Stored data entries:

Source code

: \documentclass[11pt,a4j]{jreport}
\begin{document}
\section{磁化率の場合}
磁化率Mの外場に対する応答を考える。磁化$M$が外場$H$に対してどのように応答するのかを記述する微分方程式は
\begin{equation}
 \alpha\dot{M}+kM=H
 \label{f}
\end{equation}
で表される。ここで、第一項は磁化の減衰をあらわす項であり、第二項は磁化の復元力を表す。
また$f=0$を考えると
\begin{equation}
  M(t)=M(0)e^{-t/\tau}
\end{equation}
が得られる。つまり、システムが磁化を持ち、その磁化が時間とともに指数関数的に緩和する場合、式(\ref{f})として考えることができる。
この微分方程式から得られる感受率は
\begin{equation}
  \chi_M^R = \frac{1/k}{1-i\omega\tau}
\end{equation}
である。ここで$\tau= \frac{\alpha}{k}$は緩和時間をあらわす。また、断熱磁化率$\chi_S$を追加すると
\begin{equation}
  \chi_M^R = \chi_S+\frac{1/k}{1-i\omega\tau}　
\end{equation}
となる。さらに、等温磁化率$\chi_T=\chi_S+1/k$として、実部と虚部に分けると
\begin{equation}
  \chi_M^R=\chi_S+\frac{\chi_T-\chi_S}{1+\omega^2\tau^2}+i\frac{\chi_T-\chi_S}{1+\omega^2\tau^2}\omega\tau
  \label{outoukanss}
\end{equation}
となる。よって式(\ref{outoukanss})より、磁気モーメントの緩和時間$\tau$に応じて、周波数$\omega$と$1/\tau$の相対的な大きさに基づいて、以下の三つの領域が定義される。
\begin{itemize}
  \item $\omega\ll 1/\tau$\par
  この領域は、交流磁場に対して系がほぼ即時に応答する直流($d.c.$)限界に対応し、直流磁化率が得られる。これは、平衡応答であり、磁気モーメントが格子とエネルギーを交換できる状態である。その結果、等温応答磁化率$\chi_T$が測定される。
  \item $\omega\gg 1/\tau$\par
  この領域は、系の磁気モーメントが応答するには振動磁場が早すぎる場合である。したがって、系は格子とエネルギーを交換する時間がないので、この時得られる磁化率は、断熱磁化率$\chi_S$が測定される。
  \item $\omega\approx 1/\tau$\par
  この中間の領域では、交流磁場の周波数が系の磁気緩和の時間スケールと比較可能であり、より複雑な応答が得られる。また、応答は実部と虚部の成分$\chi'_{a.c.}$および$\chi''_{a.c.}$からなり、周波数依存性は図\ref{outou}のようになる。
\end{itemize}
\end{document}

• **Work task**
Every line from the one that holds "磁化率Mの外場に対する応答を" to the end of the data above should be given again exactly, with that line and the last one both kept.

• **Response for this exercise**
磁化率Mの外場に対する応答を考える。磁化$M$が外場$H$に対してどのように応答するのかを記述する微分方程式は
\begin{equation}
 \alpha\dot{M}+kM=H
 \label{f}
\end{equation}
で表される。ここで、第一項は磁化の減衰をあらわす項であり、第二項は磁化の復元力を表す。
また$f=0$を考えると
\begin{equation}
  M(t)=M(0)e^{-t/\tau}
\end{equation}
が得られる。つまり、システムが磁化を持ち、その磁化が時間とともに指数関数的に緩和する場合、式(\ref{f})として考えることができる。
この微分方程式から得られる感受率は
\begin{equation}
  \chi_M^R = \frac{1/k}{1-i\omega\tau}
\end{equation}
である。ここで$\tau= \frac{\alpha}{k}$は緩和時間をあらわす。また、断熱磁化率$\chi_S$を追加すると
\begin{equation}
  \chi_M^R = \chi_S+\frac{1/k}{1-i\omega\tau}　
\end{equation}
となる。さらに、等温磁化率$\chi_T=\chi_S+1/k$として、実部と虚部に分けると
\begin{equation}
  \chi_M^R=\chi_S+\frac{\chi_T-\chi_S}{1+\omega^2\tau^2}+i\frac{\chi_T-\chi_S}{1+\omega^2\tau^2}\omega\tau
  \label{outoukanss}
\end{equation}
となる。よって式(\ref{outoukanss})より、磁気モーメントの緩和時間$\tau$に応じて、周波数$\omega$と$1/\tau$の相対的な大きさに基づいて、以下の三つの領域が定義される。
\begin{itemize}
  \item $\omega\ll 1/\tau$\par
  この領域は、交流磁場に対して系がほぼ即時に応答する直流($d.c.$)限界に対応し、直流磁化率が得られる。これは、平衡応答であり、磁気モーメントが格子とエネルギーを交換できる状態である。その結果、等温応答磁化率$\chi_T$が測定される。
  \item $\omega\gg 1/\tau$\par
  この領域は、系の磁気モーメントが応答するには振動磁場が早すぎる場合である。したがって、系は格子とエネルギーを交換する時間がないので、この時得られる磁化率は、断熱磁化率$\chi_S$が測定される。
  \item $\omega\approx 1/\tau$\par
  この中間の領域では、交流磁場の周波数が系の磁気緩和の時間スケールと比較可能であり、より複雑な応答が得られる。また、応答は実部と虚部の成分$\chi'_{a.c.}$および$\chi''_{a.c.}$からなり、周波数依存性は図\ref{outou}のようになる。
\end{itemize}
\end{document}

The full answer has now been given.